[THE PROBLEM] For every line in the data below that contains "from", copy the line.

[RAW DATA]
■ ■ ■ ■ ■

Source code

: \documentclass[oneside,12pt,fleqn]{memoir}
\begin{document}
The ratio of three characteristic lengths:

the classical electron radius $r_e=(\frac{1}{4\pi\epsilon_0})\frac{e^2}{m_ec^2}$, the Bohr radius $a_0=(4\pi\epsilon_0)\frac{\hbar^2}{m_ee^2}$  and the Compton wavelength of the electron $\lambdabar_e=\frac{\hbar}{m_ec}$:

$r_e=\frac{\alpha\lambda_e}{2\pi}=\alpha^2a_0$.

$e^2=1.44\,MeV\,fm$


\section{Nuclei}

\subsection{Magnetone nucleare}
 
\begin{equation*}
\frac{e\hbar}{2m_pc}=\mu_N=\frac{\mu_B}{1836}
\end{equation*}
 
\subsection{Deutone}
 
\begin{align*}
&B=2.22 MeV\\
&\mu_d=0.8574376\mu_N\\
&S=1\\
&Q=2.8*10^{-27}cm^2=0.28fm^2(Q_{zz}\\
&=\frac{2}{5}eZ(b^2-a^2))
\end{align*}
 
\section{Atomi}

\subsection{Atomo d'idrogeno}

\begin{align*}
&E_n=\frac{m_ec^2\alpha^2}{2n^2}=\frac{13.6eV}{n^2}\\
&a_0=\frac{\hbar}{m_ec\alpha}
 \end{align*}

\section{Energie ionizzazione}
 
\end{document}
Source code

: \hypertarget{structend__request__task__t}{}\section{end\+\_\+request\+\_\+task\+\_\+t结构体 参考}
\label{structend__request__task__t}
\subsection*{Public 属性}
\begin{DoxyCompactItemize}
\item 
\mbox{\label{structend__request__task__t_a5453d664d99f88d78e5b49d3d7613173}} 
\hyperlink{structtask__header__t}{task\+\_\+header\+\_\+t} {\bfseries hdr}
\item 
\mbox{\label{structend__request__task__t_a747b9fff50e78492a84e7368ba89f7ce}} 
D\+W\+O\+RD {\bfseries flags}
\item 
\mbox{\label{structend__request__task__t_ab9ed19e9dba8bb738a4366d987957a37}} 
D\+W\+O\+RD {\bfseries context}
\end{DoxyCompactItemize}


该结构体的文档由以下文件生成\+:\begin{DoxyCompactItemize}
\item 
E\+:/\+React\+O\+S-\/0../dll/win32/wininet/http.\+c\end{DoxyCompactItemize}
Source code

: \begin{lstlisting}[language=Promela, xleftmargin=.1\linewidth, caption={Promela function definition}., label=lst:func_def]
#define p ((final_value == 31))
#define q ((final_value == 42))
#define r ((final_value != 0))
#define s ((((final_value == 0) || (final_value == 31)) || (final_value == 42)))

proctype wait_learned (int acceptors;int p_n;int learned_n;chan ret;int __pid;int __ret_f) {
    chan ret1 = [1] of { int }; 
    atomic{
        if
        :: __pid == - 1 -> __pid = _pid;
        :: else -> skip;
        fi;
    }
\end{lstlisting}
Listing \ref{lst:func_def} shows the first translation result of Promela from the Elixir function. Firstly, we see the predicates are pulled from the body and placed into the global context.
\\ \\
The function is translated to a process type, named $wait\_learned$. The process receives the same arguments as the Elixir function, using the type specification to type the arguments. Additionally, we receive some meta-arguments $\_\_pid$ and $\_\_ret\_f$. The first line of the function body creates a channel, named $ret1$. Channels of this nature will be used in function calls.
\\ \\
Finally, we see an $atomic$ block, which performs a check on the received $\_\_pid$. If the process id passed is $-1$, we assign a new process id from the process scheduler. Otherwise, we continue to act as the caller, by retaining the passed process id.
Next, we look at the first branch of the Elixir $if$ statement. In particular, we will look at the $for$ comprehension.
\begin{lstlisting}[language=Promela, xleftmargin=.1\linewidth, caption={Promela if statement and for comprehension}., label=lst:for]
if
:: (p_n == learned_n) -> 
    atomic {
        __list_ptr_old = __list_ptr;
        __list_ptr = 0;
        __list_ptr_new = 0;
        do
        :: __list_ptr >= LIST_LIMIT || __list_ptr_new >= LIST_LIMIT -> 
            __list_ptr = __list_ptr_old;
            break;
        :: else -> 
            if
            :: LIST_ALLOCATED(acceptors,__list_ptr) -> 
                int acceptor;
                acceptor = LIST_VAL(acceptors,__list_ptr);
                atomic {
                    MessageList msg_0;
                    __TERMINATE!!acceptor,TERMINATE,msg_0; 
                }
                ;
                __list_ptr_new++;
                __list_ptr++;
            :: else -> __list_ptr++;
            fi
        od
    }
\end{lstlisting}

■ ■ ■ ■ ■

[PROBLEM SOLUTION]
Listing \ref{lst:func_def} shows the first translation result of Promela from the Elixir function. Firstly, we see the predicates are pulled from the body and placed into the global context.
Finally, we see an $atomic$ block, which performs a check on the received $\_\_pid$. If the process id passed is $-1$, we assign a new process id from the process scheduler. Otherwise, we continue to act as the caller, by retaining the passed process id.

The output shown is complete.